As for the Seahawks, there are those who will assume that Notre Dame rookie Golden Tate automatically becomes a star now that Branch is gone. I'd think the Seahawks would try harder to establish the run, as recent acquisition Marshawn Lynch debuts Sunday and should be plenty busy, with Justin Forsett helping out on third down and in the passing game. Tate will vie for targets with Mike Williams and Deon Butler, and will eventually get more chances. The Branch trade does help Tate's stock, but I wouldn't call him ownable in a 10-team league just yet.
Ryan Fitzpatrick, QB, Buffalo Bills: There's something to be said for constantly playing catch-up as a means to statistical prowess, and Fitzpatrick has managed consecutive 20-point fantasy weeks because his team is just so awful. Don't expect this to change anytime soon; after their bye this week, the Bills should trail in many other games as well. With an emerging Steve Johnson joining Lee Evans at wide receiver, Fitzpatrick is becoming a legitimate bye-week fill-in.
Pierre Garcon, WR, Indianapolis Colts: It's not that Austin Collie is going to disappear anytime soon, but let's not forget how productive Garcon was a season ago. He averaged 16.3 yards per catch and has star potential with Peyton Manning throwing the passes. While neither Garcon nor Collie is probably 100 percent healthy, it would be wise to scoop up Garcon before he officially pushes the slot man to the side. Ultimately, both of them likely will be productive enough to own and use as fantasy third receivers.
Nate Burleson, WR, Detroit Lions: One of my preseason sleepers, Burleson caught one pass in Week 1, did it again in Week 2 while suffering a high ankle sprain, and sat out Weeks 3 and 4 before returning to the lineup Sunday with four catches, 56 yards and a touchdown. Shaun Hill has helped the Lions score 70 points in two weeks, and with Calvin Johnson dealing with a shoulder injury, Burleson could be a lot busier in the matchup versus the New York Giants this week.

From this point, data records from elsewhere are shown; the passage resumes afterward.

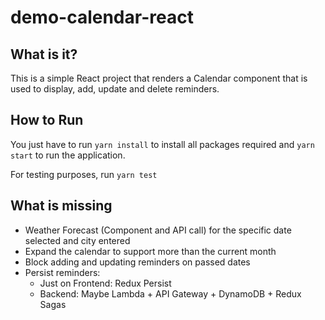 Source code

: # demo-calendar-react

## What is it?

This is a simple React project that renders a Calendar component that is used to display, add, update and delete reminders.

## How to Run

You just have to run `yarn install` to install all packages required and `yarn start` to run the application.

For testing purposes, run `yarn test`

## What is missing

- Weather Forecast (Component and API call) for the specific date selected and city entered
- Expand the calendar to support more than the current month
- Block adding and updating reminders on passed dates
- Persist reminders:
  - Just on Frontend: Redux Persist
  - Backend: Maybe Lambda + API Gateway + DynamoDB + Redux Sagas
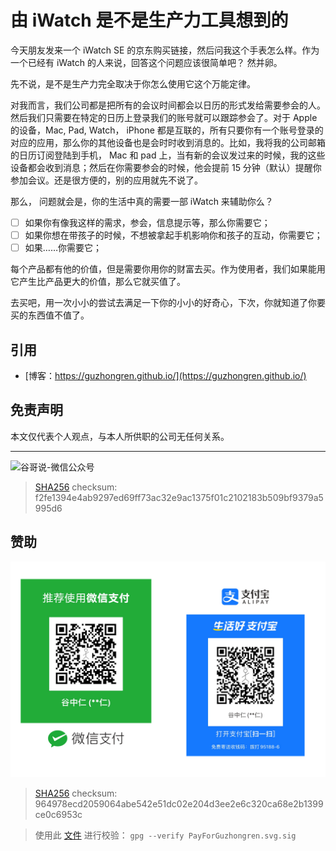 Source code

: # 由 iWatch 是不是生产力工具想到的


今天朋友发来一个 iWatch SE 的京东购买链接，然后问我这个手表怎么样。作为一个已经有 iWatch 的人来说，回答这个问题应该很简单吧？ 然并卵。

先不说，是不是生产力完全取决于你怎么使用它这个万能定律。

对我而言，我们公司都是把所有的会议时间都会以日历的形式发给需要参会的人。 然后我们只需要在特定的日历上登录我们的账号就可以跟踪参会了。对于 Apple 的设备，Mac, Pad, Watch， iPhone 都是互联的，所有只要你有一个账号登录的对应的应用，那么你的其他设备也是会时时收到消息的。比如，我将我的公司邮箱的日历订阅登陆到手机， Mac 和 pad 上，当有新的会议发过来的时候，我的这些设备都会收到消息；然后在你需要参会的时候，他会提前 15 分钟（默认）提醒你参加会议。还是很方便的，别的应用就先不说了。

那么， 问题就会是，你的生活中真的需要一部 iWatch 来辅助你么？

- [ ] 如果你有像我这样的需求，参会，信息提示等，那么你需要它；
- [ ] 如果你想在带孩子的时候，不想被拿起手机影响你和孩子的互动，你需要它；
- [ ] 如果……你需要它；

每个产品都有他的价值，但是需要你用你的财富去买。作为使用者，我们如果能用它产生比产品更大的价值，那么它就买值了。

去买吧，用一次小小的尝试去满足一下你的小小的好奇心，下次，你就知道了你要买的东西值不值了。

## 引用

* [博客：https://guzhongren.github.io/](https://guzhongren.github.io/)

## 免责声明

本文仅代表个人观点，与本人所供职的公司无任何关系。

----
![谷哥说-微信公众号](https://cdn.jsdelivr.net/gh/guzhongren/data-hosting@master/20210819/wechat.ae9zxgscqcg.png)
> [SHA256](https://emn178.github.io/online-tools/sha256_checksum.html) checksum: f2fe1394e4ab9297ed69ff73ac32e9ac1375f01c2102183b509bf9379a5995d6

## 赞助

![PayForGuzhongren](/images/pay/PayForGuzhongren.svg)
> [SHA256](https://emn178.github.io/online-tools/sha256_checksum.html) checksum: 964978ecd2059064abe542e51dc02e204d3ee2e6c320ca68e2b1399ce0c6953c

> 使用此 [文件](https://guzhongren.github.io/images/pay/payforguzhongren.svg.sig) 进行校验： `gpg --verify PayForGuzhongren.svg.sig`

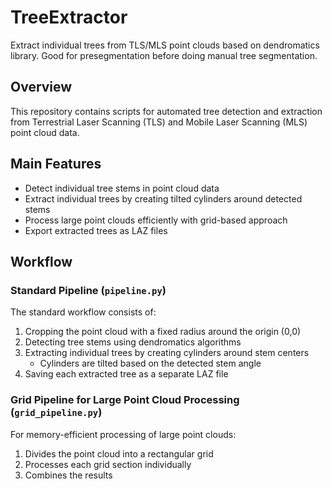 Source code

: # TreeExtractor

Extract individual trees from TLS/MLS point clouds based on dendromatics library. Good for presegmentation before doing manual tree segmentation.

## Overview

This repository contains scripts for automated tree detection and extraction from Terrestrial Laser Scanning (TLS) and Mobile Laser Scanning (MLS) point cloud data. 

## Main Features

- Detect individual tree stems in point cloud data
- Extract individual trees by creating tilted cylinders around detected stems
- Process large point clouds efficiently with grid-based approach
- Export extracted trees as LAZ files

## Workflow

### Standard Pipeline (`pipeline.py`)

The standard workflow consists of:

1. Cropping the point cloud with a fixed radius around the origin (0,0)
2. Detecting tree stems using dendromatics algorithms
3. Extracting individual trees by creating cylinders around stem centers
   - Cylinders are tilted based on the detected stem angle
4. Saving each extracted tree as a separate LAZ file

### Grid Pipeline for Large Point Cloud Processing (`grid_pipeline.py`)

For memory-efficient processing of large point clouds:

1. Divides the point cloud into a rectangular grid
2. Processes each grid section individually
3. Combines the results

Matt Hasselbeck, QB, Seattle Seahawks: Losing Branch isn't that big a deal, but the fact that Hasselbeck has seen a drop in standard scoring each week doesn't bode well for him holding on to his starting job. He's owned in a quarter of leagues but has more interceptions than touchdowns, and backup Charlie Whitehurst breathing down his neck.
Mike Tolbert, RB, San Diego Chargers: The lovefest for San Diego's fullback isn't dying down; he is now owned in more than 82 percent of ESPN's standard leagues. But Sunday's performance might have done more than affect how fantasy owners view him. It probably changed what the Chargers will do. Tolbert ran 12 times for 11 yards, and while he did score a touchdown, enticing rookie Ryan Mathews ran better, and he's the future at the position. Tolbert won't go away, but Mathews is the one you want.
Jason Snelling, RB, Atlanta Falcons: His Week 2 performance, with 129 yards, two touchdowns and 35 fantasy points, made him awfully popular, but there was never any question as to who Atlanta's top running back was. Michael Turner is not injury-prone, and he has run for more than 100 yards in two of the three games since. Snelling is a handcuff option with, predictably, 10 fantasy points in three weeks.